Corrosion on a split tee after hot tap

Status
Not open for further replies.

wagga

Mechanical
Jul 26, 2008
15
Hi All

I am doing a line stop on a 10" low pressure steam line. Steam pressure of 200 - 300 kPa. Temperature of 150 degC.

I will need to weld in a split tee to accommodate the line stop equipment. It will be an encasement of the pipe by the split tee. It will be hot tap to allow for insertion of the stopple. After the work, the stopple will be removed.

My concern : there is now a small gap between the tee and the pipe where hot condensate might crept in and will be a source of corrosion. The only bit holding the steam in is the fillet weld around the pipe and seal weld along the lateral.

Question: Has anyone had any experience with this repair. Would that split tee expected to be a permanent feature, or expected to be removed totally in the future.
 
Replies continue below

Recommended for you

If you get liquid in the gap and then hit it with steam and flash it you will either split the tee or buckle the line.

= = = = = = = = = = = = = = = = = = = =
P.E. Metallurgy, Plymouth Tube
 
Correct. You will get some leakage between the outer pipe and inner tee. The only way out is to have a bigger tee than the hole you are going to drill and seal weld the gap before you tap the pipe.
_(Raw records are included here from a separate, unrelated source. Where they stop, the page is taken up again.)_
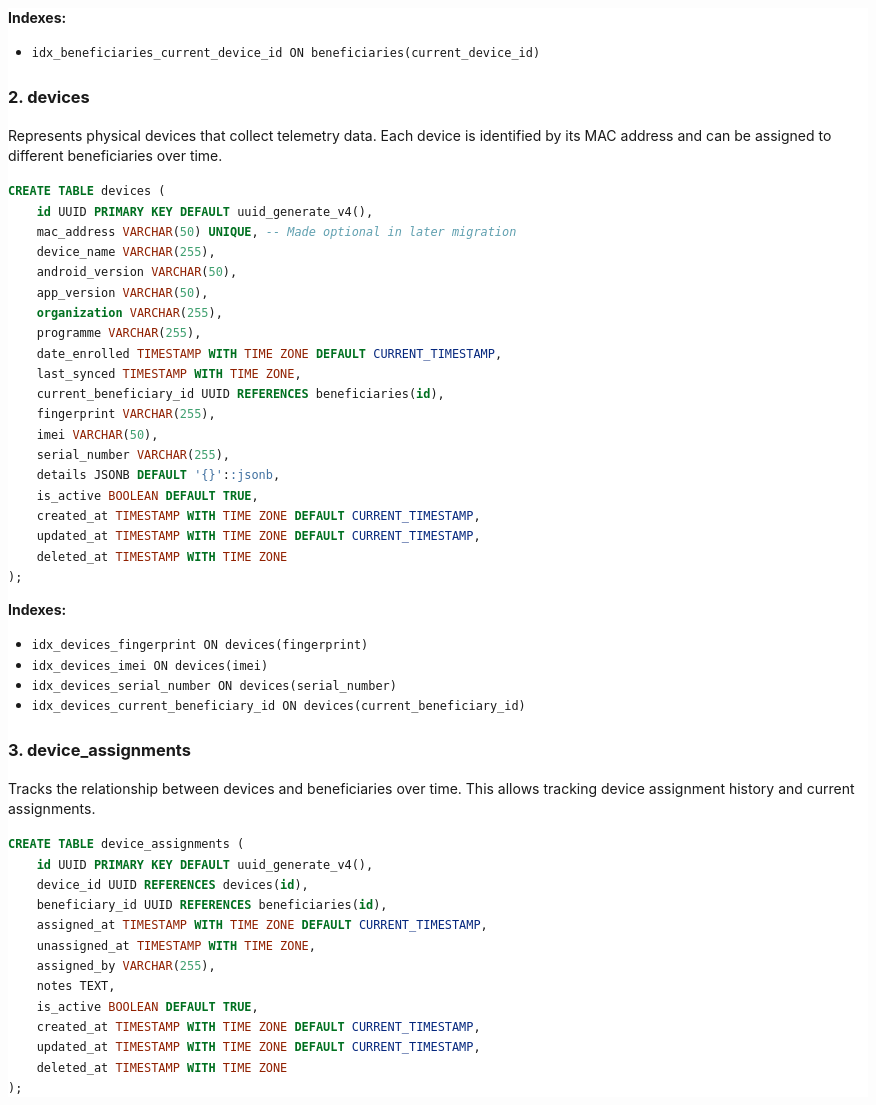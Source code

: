 **Indexes:**
- `idx_beneficiaries_current_device_id ON beneficiaries(current_device_id)`

### 2. devices

Represents physical devices that collect telemetry data. Each device is identified by its MAC address and can be assigned to different beneficiaries over time.

```sql
CREATE TABLE devices (
    id UUID PRIMARY KEY DEFAULT uuid_generate_v4(),
    mac_address VARCHAR(50) UNIQUE, -- Made optional in later migration
    device_name VARCHAR(255),
    android_version VARCHAR(50),
    app_version VARCHAR(50),
    organization VARCHAR(255),
    programme VARCHAR(255),
    date_enrolled TIMESTAMP WITH TIME ZONE DEFAULT CURRENT_TIMESTAMP,
    last_synced TIMESTAMP WITH TIME ZONE,
    current_beneficiary_id UUID REFERENCES beneficiaries(id),
    fingerprint VARCHAR(255),
    imei VARCHAR(50),
    serial_number VARCHAR(255),
    details JSONB DEFAULT '{}'::jsonb,
    is_active BOOLEAN DEFAULT TRUE,
    created_at TIMESTAMP WITH TIME ZONE DEFAULT CURRENT_TIMESTAMP,
    updated_at TIMESTAMP WITH TIME ZONE DEFAULT CURRENT_TIMESTAMP,
    deleted_at TIMESTAMP WITH TIME ZONE
);
```

**Indexes:**
- `idx_devices_fingerprint ON devices(fingerprint)`
- `idx_devices_imei ON devices(imei)`
- `idx_devices_serial_number ON devices(serial_number)`
- `idx_devices_current_beneficiary_id ON devices(current_beneficiary_id)`

### 3. device_assignments

Tracks the relationship between devices and beneficiaries over time. This allows tracking device assignment history and current assignments.

```sql
CREATE TABLE device_assignments (
    id UUID PRIMARY KEY DEFAULT uuid_generate_v4(),
    device_id UUID REFERENCES devices(id),
    beneficiary_id UUID REFERENCES beneficiaries(id),
    assigned_at TIMESTAMP WITH TIME ZONE DEFAULT CURRENT_TIMESTAMP,
    unassigned_at TIMESTAMP WITH TIME ZONE,
    assigned_by VARCHAR(255),
    notes TEXT,
    is_active BOOLEAN DEFAULT TRUE,
    created_at TIMESTAMP WITH TIME ZONE DEFAULT CURRENT_TIMESTAMP,
    updated_at TIMESTAMP WITH TIME ZONE DEFAULT CURRENT_TIMESTAMP,
    deleted_at TIMESTAMP WITH TIME ZONE
);
```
Then you need to allow a weep hole in the tee for any trapped water to escape which also will prove your weld under operating conditions.

Or grout up the inside from the bottom before you hot tap

Given that the tee will have a valve on to be able to hot tap you end up with a big arrangement.

Having said all that I don't believe there will be much corrosion and you can do UT checks on a regular basis. If it is becoming a problem, include it's cut out in the next shutdown.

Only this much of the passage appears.